— EXERCISE GOAL —
Exactly reproduce the lines beginning with the line that includes "2020 年 5 月 27 日" and ending with the last line of the data.

+ + + + + + +

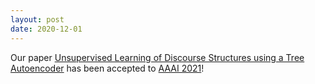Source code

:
 ```yaml
---
layout: post
date: 2020-12-01
---
```


Our paper [Unsupervised Learning of Discourse Structures using a Tree Autoencoder](https://arxiv.org/abs/2012.09446) has been accepted to [AAAI 2021](https://aaai.org/Conferences/AAAI-21/)!
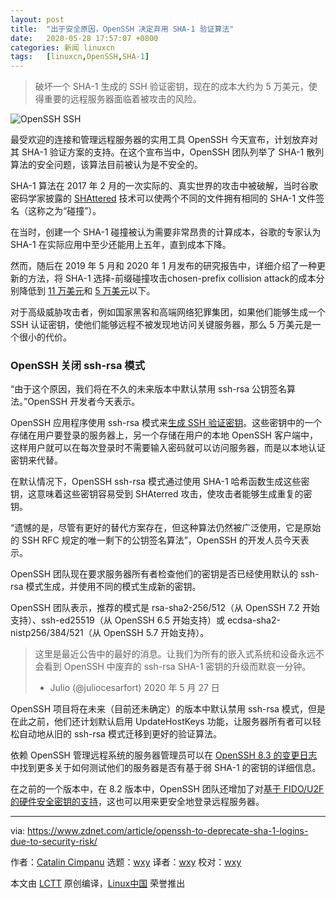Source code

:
 ```yaml
---
layout: post
title:	"出于安全原因，OpenSSH 决定弃用 SHA-1 验证算法"
date:	2020-05-28 17:57:07 +0800 
categories:	新闻 linuxcn 
tags:	[linuxcn,OpenSSH,SHA-1]
---
```




> 
> 破坏一个 SHA-1 生成的 SSH 验证密钥，现在的成本大约为 5 万美元，使得重要的远程服务器面临着被攻击的风险。
> 
> 
> 


![OpenSSH SSH](/Asserts/Images//attachment/album/202005/28/175710huryrfkqfzfbufrk.png)


最受欢迎的连接和管理远程服务器的实用工具 OpenSSH 今天宣布，计划放弃对其 SHA-1 验证方案的支持。在这个宣布当中，OpenSSH 团队列举了 SHA-1 散列算法的安全问题，该算法目前被认为是不安全的。


SHA-1 算法在 2017 年 2 月的一次实际的、真实世界的攻击中被破解，当时谷歌密码学家披露的 [SHAttered](https://shattered.it/) 技术可以使两个不同的文件拥有相同的 SHA-1 文件签名（这称之为“碰撞”）。


在当时，创建一个 SHA-1 碰撞被认为需要非常昂贵的计算成本，谷歌的专家认为 SHA-1 在实际应用中至少还能用上五年，直到成本下降。


然而，随后在 2019 年 5 月和 2020 年 1 月发布的研究报告中，详细介绍了一种更新的方法，将 SHA-1 选择-前缀碰撞攻击chosen-prefix collision attack的成本分别降低到 [11 万美元](https://www.zdnet.com/article/sha-1-collision-attacks-are-now-actually-practical-and-a-looming-danger/)和 [5 万美元](https://eprint.iacr.org/2020/014.pdf)以下。


对于高级威胁攻击者，例如国家黑客和高端网络犯罪集团，如果他们能够生成一个 SSH 认证密钥，使他们能够远程不被发现地访问关键服务器，那么 5 万美元是一个很小的代价。


### OpenSSH 关闭 ssh-rsa 模式


“由于这个原因，我们将在不久的未来版本中默认禁用 ssh-rsa 公钥签名算法。”OpenSSH 开发者今天表示。


OpenSSH 应用程序使用 ssh-rsa 模式来[生成 SSH 验证密钥](https://www.ssh.com/ssh/public-key-authentication)。这些密钥中的一个存储在用户要登录的服务器上，另一个存储在用户的本地 OpenSSH 客户端中，这样用户就可以在每次登录时不需要输入密码就可以访问服务器，而是以本地认证密钥来代替。


在默认情况下，OpenSSH ssh-rsa 模式通过使用 SHA-1 哈希函数生成这些密钥，这意味着这些密钥容易受到 SHAterred 攻击，使攻击者能够生成重复的密钥。


“遗憾的是，尽管有更好的替代方案存在，但这种算法仍然被广泛使用，它是原始的 SSH RFC 规定的唯一剩下的公钥签名算法”，OpenSSH 的开发人员今天表示。


OpenSSH 团队现在要求服务器所有者检查他们的密钥是否已经使用默认的 ssh-rsa 模式生成，并使用不同的模式生成新的密钥。


OpenSSH 团队表示，推荐的模式是 rsa-sha2-256/512（从 OpenSSH 7.2 开始支持）、ssh-ed25519（从 OpenSSH 6.5 开始支持）或 ecdsa-sha2-nistp256/384/521（从 OpenSSH 5.7 开始支持）。



> 
> 这里是最近公告中的最好的消息。让我们为所有的嵌入式系统和设备永远不会看到 OpenSSH 中废弃的 ssh-rsa SHA-1 密钥的升级而默哀一分钟。
> 
> 
> - Julio (@juliocesarfort) 2020 年 5 月 27 日
> 
> 
> 


OpenSSH 项目将在未来（目前还未确定）的版本中默认禁用 ssh-rsa 模式，但是在此之前，他们还计划默认启用 UpdateHostKeys 功能，让服务器所有者可以轻松自动地从旧的 ssh-rsa 模式迁移到更好的验证算法。


依赖 OpenSSH 管理远程系统的服务器管理员可以在 [OpenSSH 8.3 的变更日志](http://www.openssh.com/txt/release-8.3)中找到更多关于如何测试他们的服务器是否有基于弱 SHA-1 的密钥的详细信息。


在之前的一个版本中，在 8.2 版本中，OpenSSH 团队还增加了对[基于 FIDO/U2F 的硬件安全密钥的支持](https://www.zdnet.com/article/openssh-adds-support-for-fidou2f-security-keys/)，这也可以用来更安全地登录远程服务器。




---


via: <https://www.zdnet.com/article/openssh-to-deprecate-sha-1-logins-due-to-security-risk/>


作者：[Catalin Cimpanu](https://www.zdnet.com/meet-the-team/us/catalin.cimpanu/) 选题：[wxy](https://github.com/wxy) 译者：[wxy](https://github.com/wxy) 校对：[wxy](https://github.com/wxy)


本文由 [LCTT](https://github.com/LCTT/TranslateProject) 原创编译，[Linux中国](/article-12257-1.html) 荣誉推出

+ + + + + + +

— THE ANSWER —
> - Julio (@juliocesarfort) 2020 年 5 月 27 日
> 
> 
> 


OpenSSH 项目将在未来（目前还未确定）的版本中默认禁用 ssh-rsa 模式，但是在此之前，他们还计划默认启用 UpdateHostKeys 功能，让服务器所有者可以轻松自动地从旧的 ssh-rsa 模式迁移到更好的验证算法。


依赖 OpenSSH 管理远程系统的服务器管理员可以在 [OpenSSH 8.3 的变更日志](http://www.openssh.com/txt/release-8.3)中找到更多关于如何测试他们的服务器是否有基于弱 SHA-1 的密钥的详细信息。


在之前的一个版本中，在 8.2 版本中，OpenSSH 团队还增加了对[基于 FIDO/U2F 的硬件安全密钥的支持](https://www.zdnet.com/article/openssh-adds-support-for-fidou2f-security-keys/)，这也可以用来更安全地登录远程服务器。




---


via: <https://www.zdnet.com/article/openssh-to-deprecate-sha-1-logins-due-to-security-risk/>


作者：[Catalin Cimpanu](https://www.zdnet.com/meet-the-team/us/catalin.cimpanu/) 选题：[wxy](https://github.com/wxy) 译者：[wxy](https://github.com/wxy) 校对：[wxy](https://github.com/wxy)


本文由 [LCTT](https://github.com/LCTT/TranslateProject) 原创编译，[Linux中国](/article-12257-1.html) 荣誉推出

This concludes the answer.